I own my cars. My Prius is connected to Toyota through the cell network but I can cripple that, and my bluetooth microphone, by pulling one fuse. All its features, like heated seats and radar cruise control, I also own. I can drive my cars until they rust out, and I'm pushing that point as far in the future as I can.

Yes big business is looking to milk the working class even more... there are guys working 50-60 hours a week looking to put the squeeze on, and there needs to be an organized counteraction to that. The non-profit "Consumers Union" started 90 years ago; they print "Consumer Reports" magazine. I can't think of any other particular examples. There are various governmental agencies that were formed with good intentions but many get made toothless as time goes on. I personally had a GREAT experience with the CFPB, hope that one sticks around.
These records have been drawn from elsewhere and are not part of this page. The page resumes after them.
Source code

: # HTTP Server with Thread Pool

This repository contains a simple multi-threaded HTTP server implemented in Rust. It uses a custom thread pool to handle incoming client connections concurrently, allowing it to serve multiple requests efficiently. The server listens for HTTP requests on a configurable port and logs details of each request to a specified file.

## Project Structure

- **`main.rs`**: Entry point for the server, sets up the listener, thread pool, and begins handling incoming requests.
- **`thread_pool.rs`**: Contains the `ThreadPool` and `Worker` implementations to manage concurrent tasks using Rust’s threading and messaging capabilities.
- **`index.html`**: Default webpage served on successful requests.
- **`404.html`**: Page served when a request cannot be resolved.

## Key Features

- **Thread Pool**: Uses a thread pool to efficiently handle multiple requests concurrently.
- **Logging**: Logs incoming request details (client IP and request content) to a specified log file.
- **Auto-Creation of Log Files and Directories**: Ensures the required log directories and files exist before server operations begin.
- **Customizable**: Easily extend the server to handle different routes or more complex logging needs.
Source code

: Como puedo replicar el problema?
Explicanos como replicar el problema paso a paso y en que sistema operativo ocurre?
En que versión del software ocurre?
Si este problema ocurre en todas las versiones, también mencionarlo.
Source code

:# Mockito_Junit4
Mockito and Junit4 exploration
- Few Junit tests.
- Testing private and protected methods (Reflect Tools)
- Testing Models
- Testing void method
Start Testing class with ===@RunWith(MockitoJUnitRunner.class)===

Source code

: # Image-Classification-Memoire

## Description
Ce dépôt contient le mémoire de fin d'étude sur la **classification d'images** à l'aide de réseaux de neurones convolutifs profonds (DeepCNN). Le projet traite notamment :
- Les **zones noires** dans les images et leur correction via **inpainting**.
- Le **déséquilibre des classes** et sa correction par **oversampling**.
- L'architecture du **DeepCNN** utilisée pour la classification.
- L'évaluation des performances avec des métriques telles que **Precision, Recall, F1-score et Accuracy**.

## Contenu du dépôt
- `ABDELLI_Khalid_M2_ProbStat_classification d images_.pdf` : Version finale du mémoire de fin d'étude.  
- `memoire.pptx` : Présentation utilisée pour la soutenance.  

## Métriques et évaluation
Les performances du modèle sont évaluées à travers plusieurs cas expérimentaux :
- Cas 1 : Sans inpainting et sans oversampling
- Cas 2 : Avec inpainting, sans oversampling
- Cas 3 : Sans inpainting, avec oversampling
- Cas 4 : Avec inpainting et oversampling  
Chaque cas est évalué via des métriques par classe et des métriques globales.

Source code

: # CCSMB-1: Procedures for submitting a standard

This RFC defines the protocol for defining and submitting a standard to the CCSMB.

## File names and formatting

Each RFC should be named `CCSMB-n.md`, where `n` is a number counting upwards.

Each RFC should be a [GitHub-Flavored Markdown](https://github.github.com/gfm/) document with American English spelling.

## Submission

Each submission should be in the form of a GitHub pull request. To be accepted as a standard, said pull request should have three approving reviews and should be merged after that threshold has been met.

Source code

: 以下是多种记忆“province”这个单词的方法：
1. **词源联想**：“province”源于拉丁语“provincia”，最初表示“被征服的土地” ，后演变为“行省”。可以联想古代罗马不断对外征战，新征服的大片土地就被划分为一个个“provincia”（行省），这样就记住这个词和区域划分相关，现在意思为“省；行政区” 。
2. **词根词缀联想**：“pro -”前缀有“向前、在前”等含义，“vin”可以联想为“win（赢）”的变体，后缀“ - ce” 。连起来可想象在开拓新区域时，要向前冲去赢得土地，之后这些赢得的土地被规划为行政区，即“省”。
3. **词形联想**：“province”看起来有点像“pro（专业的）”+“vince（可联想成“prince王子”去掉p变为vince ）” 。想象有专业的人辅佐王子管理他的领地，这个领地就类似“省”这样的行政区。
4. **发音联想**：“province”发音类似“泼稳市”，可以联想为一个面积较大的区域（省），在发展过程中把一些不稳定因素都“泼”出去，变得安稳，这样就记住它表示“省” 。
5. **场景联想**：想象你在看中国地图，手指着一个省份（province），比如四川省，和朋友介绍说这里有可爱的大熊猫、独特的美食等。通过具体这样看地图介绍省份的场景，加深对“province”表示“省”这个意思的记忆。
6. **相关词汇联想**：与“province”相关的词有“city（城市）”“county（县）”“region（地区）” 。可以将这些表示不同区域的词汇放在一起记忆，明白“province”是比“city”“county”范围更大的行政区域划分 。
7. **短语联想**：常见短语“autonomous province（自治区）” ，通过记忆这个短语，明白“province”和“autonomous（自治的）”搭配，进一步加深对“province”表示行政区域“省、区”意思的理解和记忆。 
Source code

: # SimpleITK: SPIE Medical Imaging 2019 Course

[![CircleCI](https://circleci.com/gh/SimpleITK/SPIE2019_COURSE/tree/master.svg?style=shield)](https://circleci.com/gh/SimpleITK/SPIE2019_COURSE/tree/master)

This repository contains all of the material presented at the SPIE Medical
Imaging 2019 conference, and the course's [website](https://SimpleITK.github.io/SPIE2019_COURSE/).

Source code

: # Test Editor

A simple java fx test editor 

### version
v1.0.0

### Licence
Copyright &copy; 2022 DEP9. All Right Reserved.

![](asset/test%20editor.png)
And there is truth to that, as I too own my house and cars. The part that sucks is most folks don’t. While I could upgrade from my house, it suits the son, gf, and I just fine. No reason to add more debt at this point.

And I can agree with you- they are going to try to find a way to squeeze as much as possible.
 
That is certainly the model - what Uber is trying to do ultimately, or Elon Musk's self driving technology. You don't own a car, you hale one.

But I don't think this has been thought through - on a pure technical basis. Because everyone needs to go at the same time, so you still need as many cars. Everyone goes to work and comes back at around the same time. The ball game is at a specific time. So you still need lots of cars. Maybe ride sharing solves some of that, but there are 283M cars now. The argument was that the typical car sits 99% of the time so you only need 1% of the cars, but I think its probably 25% at least. Are corporate's going to pay for 75M Ubers? Maybe - but I just don't see this working.

I think they thought work from home and such would negate a lot of need - but no one actually works from home - they goof off.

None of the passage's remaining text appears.